╭──

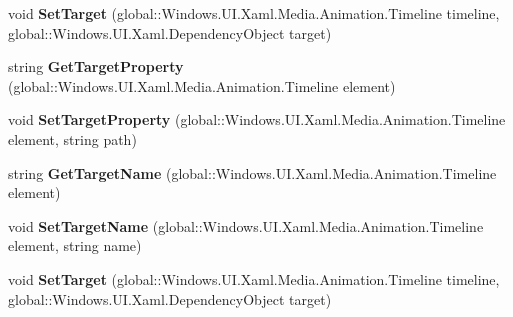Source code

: \begin{DoxyCompactItemize}
\mbox{\label{interface_windows_1_1_u_i_1_1_xaml_1_1_media_1_1_animation_1_1_i_storyboard_statics_ab3c5f3b6891c82842a641da8d1254fdc}} 
void {\bfseries Set\+Target} (global\+::\+Windows.\+U\+I.\+Xaml.\+Media.\+Animation.\+Timeline timeline, global\+::\+Windows.\+U\+I.\+Xaml.\+Dependency\+Object target)
\item 
\mbox{\label{interface_windows_1_1_u_i_1_1_xaml_1_1_media_1_1_animation_1_1_i_storyboard_statics_a62e7f08dda4730dc9bec8462837a7476}} 
string {\bfseries Get\+Target\+Property} (global\+::\+Windows.\+U\+I.\+Xaml.\+Media.\+Animation.\+Timeline element)
\item 
\mbox{\label{interface_windows_1_1_u_i_1_1_xaml_1_1_media_1_1_animation_1_1_i_storyboard_statics_ae3787739563318b3f3282dfec151be5c}} 
void {\bfseries Set\+Target\+Property} (global\+::\+Windows.\+U\+I.\+Xaml.\+Media.\+Animation.\+Timeline element, string path)
\item 
\mbox{\label{interface_windows_1_1_u_i_1_1_xaml_1_1_media_1_1_animation_1_1_i_storyboard_statics_afeb68a7d3fc61bb8fdbba68aab2f0d4f}} 
string {\bfseries Get\+Target\+Name} (global\+::\+Windows.\+U\+I.\+Xaml.\+Media.\+Animation.\+Timeline element)
\item 
\mbox{\label{interface_windows_1_1_u_i_1_1_xaml_1_1_media_1_1_animation_1_1_i_storyboard_statics_ad1745f5d472fa822ee6f34d92a55ae55}} 
void {\bfseries Set\+Target\+Name} (global\+::\+Windows.\+U\+I.\+Xaml.\+Media.\+Animation.\+Timeline element, string name)
\item 
\mbox{\label{interface_windows_1_1_u_i_1_1_xaml_1_1_media_1_1_animation_1_1_i_storyboard_statics_ab3c5f3b6891c82842a641da8d1254fdc}} 
void {\bfseries Set\+Target} (global\+::\+Windows.\+U\+I.\+Xaml.\+Media.\+Animation.\+Timeline timeline, global\+::\+Windows.\+U\+I.\+Xaml.\+Dependency\+Object target)

\end{DoxyCompactItemize}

╰──

**Directions for this task:** Give all the lines above again, character for character, without pictures.

**Exercise output:**
Source code

: \begin{DoxyCompactItemize}
\mbox{\label{interface_windows_1_1_u_i_1_1_xaml_1_1_media_1_1_animation_1_1_i_storyboard_statics_ab3c5f3b6891c82842a641da8d1254fdc}} 
void {\bfseries Set\+Target} (global\+::\+Windows.\+U\+I.\+Xaml.\+Media.\+Animation.\+Timeline timeline, global\+::\+Windows.\+U\+I.\+Xaml.\+Dependency\+Object target)
\item 
\mbox{\label{interface_windows_1_1_u_i_1_1_xaml_1_1_media_1_1_animation_1_1_i_storyboard_statics_a62e7f08dda4730dc9bec8462837a7476}} 
string {\bfseries Get\+Target\+Property} (global\+::\+Windows.\+U\+I.\+Xaml.\+Media.\+Animation.\+Timeline element)
\item 
\mbox{\label{interface_windows_1_1_u_i_1_1_xaml_1_1_media_1_1_animation_1_1_i_storyboard_statics_ae3787739563318b3f3282dfec151be5c}} 
void {\bfseries Set\+Target\+Property} (global\+::\+Windows.\+U\+I.\+Xaml.\+Media.\+Animation.\+Timeline element, string path)
\item 
\mbox{\label{interface_windows_1_1_u_i_1_1_xaml_1_1_media_1_1_animation_1_1_i_storyboard_statics_afeb68a7d3fc61bb8fdbba68aab2f0d4f}} 
string {\bfseries Get\+Target\+Name} (global\+::\+Windows.\+U\+I.\+Xaml.\+Media.\+Animation.\+Timeline element)
\item 
\mbox{\label{interface_windows_1_1_u_i_1_1_xaml_1_1_media_1_1_animation_1_1_i_storyboard_statics_ad1745f5d472fa822ee6f34d92a55ae55}} 
void {\bfseries Set\+Target\+Name} (global\+::\+Windows.\+U\+I.\+Xaml.\+Media.\+Animation.\+Timeline element, string name)
\item 
\mbox{\label{interface_windows_1_1_u_i_1_1_xaml_1_1_media_1_1_animation_1_1_i_storyboard_statics_ab3c5f3b6891c82842a641da8d1254fdc}} 
void {\bfseries Set\+Target} (global\+::\+Windows.\+U\+I.\+Xaml.\+Media.\+Animation.\+Timeline timeline, global\+::\+Windows.\+U\+I.\+Xaml.\+Dependency\+Object target)

\end{DoxyCompactItemize}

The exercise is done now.